----- Given records
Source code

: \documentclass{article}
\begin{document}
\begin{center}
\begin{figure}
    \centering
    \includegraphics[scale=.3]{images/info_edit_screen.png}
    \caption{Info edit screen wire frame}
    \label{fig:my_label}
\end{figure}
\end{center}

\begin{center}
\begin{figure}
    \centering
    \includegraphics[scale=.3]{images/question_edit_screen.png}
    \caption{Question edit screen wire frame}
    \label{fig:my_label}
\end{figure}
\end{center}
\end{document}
----------
----- Given records
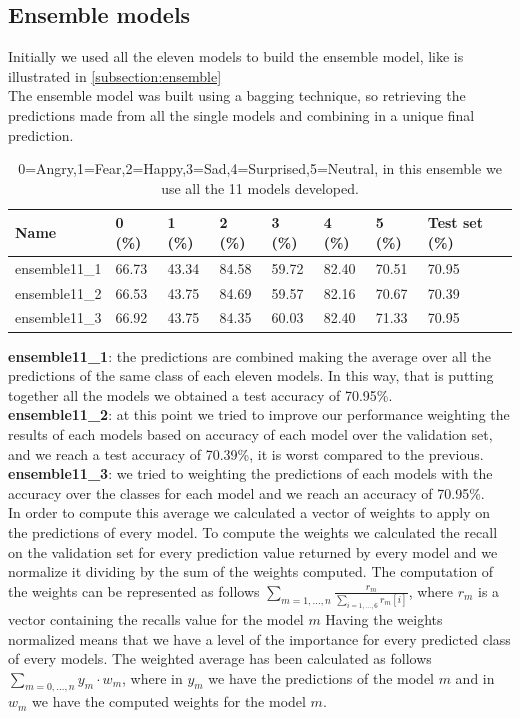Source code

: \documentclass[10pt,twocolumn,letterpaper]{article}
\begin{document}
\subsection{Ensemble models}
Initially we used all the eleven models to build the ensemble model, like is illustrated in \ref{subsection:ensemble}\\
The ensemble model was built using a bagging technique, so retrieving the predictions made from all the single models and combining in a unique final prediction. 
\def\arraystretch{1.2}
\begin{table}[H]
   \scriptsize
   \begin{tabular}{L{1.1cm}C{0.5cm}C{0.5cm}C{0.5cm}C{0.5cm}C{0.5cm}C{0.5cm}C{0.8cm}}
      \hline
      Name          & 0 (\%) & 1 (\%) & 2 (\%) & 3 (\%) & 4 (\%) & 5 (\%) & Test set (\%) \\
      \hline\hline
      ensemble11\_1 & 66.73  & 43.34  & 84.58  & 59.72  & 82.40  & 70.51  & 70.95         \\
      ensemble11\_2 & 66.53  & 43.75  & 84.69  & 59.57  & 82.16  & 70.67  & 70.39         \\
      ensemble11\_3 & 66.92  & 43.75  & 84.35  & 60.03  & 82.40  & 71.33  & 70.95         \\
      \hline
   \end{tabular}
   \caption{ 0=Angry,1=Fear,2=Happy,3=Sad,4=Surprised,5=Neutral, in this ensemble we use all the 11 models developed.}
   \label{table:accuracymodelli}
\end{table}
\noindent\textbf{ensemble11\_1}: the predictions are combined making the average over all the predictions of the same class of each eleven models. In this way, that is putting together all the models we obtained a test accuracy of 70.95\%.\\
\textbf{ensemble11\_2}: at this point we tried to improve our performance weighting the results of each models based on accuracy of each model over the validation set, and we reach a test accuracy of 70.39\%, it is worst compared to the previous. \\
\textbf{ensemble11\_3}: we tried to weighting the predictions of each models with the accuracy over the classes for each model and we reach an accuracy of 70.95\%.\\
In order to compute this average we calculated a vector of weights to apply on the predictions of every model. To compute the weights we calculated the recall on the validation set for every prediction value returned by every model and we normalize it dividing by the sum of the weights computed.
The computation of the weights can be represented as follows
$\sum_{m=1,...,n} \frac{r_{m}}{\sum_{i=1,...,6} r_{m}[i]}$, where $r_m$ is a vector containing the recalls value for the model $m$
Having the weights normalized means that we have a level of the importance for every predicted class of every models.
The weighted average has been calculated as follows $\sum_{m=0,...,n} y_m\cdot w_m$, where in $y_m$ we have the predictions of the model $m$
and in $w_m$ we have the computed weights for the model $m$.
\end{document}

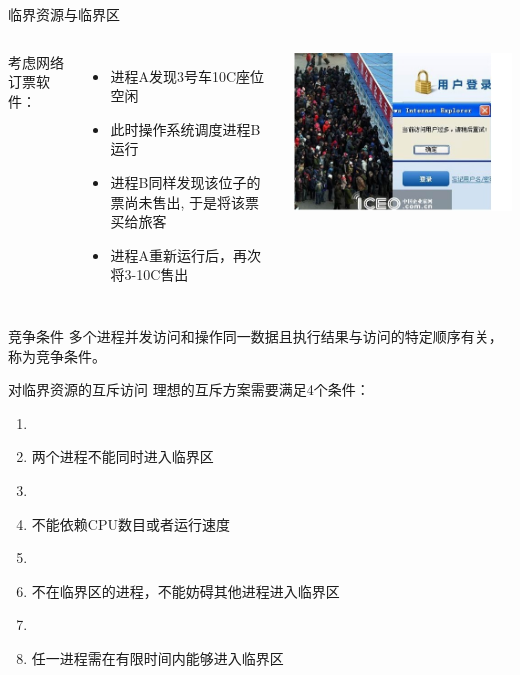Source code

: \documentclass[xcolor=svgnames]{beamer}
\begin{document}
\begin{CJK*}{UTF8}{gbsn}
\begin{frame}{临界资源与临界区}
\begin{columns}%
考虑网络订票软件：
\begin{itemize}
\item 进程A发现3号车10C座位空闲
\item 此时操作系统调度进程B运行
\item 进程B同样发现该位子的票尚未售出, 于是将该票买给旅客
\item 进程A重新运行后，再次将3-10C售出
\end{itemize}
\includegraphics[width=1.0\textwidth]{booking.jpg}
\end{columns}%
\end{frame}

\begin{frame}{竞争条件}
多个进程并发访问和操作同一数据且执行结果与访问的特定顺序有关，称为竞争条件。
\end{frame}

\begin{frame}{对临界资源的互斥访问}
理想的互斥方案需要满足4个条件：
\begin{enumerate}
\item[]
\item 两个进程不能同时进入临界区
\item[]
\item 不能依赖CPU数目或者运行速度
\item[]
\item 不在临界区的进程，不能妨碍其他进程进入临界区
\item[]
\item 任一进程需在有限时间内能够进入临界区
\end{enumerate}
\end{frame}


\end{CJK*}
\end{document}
----------
----- Given records
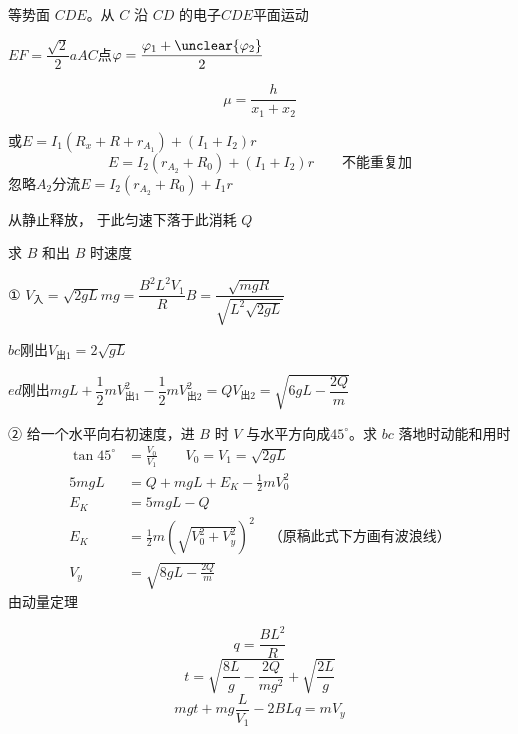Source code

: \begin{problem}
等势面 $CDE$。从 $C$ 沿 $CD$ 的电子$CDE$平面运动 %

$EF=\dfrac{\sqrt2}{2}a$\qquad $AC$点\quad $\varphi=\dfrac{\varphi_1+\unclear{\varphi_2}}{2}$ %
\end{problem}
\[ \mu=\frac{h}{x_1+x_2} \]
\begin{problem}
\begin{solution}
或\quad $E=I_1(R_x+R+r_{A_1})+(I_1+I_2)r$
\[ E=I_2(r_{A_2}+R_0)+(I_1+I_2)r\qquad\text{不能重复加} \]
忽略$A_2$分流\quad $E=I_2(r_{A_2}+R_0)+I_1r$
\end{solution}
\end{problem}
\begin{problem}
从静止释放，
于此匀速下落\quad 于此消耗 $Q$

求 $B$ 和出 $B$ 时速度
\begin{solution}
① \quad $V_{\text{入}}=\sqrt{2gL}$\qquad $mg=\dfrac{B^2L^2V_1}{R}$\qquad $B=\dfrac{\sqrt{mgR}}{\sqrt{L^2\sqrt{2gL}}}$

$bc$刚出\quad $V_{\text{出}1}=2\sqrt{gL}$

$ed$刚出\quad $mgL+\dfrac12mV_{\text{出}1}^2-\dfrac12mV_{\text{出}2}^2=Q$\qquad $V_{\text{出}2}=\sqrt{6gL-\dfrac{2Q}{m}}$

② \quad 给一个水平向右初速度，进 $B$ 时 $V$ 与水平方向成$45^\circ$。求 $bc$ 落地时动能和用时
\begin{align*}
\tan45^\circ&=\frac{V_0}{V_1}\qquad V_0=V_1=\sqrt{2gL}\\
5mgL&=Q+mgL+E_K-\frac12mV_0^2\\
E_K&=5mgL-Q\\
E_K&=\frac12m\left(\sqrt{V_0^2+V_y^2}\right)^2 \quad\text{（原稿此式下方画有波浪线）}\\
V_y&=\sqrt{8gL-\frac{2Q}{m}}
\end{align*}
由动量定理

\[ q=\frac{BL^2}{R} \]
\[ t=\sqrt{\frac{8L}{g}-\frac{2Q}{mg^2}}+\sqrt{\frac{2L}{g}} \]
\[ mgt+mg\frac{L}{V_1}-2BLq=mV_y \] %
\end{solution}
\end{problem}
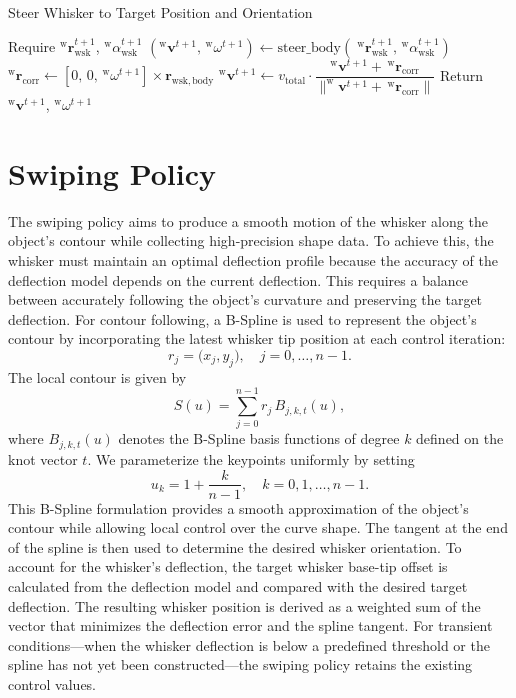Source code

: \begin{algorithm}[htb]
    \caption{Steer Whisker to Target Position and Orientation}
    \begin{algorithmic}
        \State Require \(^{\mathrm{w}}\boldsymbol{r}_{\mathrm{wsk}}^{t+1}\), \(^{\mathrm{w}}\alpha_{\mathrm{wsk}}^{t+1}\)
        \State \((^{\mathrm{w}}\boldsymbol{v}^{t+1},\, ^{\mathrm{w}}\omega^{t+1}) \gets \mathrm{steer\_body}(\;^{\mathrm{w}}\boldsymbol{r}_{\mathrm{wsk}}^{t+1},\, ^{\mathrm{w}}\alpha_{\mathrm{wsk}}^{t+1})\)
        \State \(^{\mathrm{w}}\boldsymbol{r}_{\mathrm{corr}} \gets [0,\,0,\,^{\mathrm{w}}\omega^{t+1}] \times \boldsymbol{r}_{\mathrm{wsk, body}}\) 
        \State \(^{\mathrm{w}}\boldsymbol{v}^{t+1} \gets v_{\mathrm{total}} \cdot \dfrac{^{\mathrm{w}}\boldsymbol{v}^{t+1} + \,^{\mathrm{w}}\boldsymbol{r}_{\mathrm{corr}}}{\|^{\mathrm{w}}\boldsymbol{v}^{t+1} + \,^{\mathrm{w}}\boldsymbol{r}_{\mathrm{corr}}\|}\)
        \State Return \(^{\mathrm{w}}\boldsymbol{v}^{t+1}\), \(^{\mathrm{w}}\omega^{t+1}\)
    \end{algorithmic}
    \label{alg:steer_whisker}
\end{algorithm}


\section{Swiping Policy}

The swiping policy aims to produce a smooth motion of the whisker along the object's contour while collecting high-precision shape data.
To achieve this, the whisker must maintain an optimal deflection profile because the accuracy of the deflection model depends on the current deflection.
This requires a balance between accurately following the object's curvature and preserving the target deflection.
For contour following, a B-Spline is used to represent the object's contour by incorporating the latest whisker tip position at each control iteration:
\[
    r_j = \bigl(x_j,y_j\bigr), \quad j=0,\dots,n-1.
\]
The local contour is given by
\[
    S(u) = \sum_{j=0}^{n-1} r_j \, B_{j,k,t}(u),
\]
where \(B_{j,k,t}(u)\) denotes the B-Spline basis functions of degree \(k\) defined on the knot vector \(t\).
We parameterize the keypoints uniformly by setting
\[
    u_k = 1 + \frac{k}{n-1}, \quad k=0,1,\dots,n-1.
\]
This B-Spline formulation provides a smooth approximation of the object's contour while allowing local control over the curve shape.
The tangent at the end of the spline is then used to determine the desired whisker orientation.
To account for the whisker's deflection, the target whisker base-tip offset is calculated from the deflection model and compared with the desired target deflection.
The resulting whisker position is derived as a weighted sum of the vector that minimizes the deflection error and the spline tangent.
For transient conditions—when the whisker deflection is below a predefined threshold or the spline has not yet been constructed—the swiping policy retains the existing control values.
----------
**Description of the task**
Go line by line through the records and copy those that contain the word "local".

**Response to the exercise**
The local contour is given by
This B-Spline formulation provides a smooth approximation of the object's contour while allowing local control over the curve shape.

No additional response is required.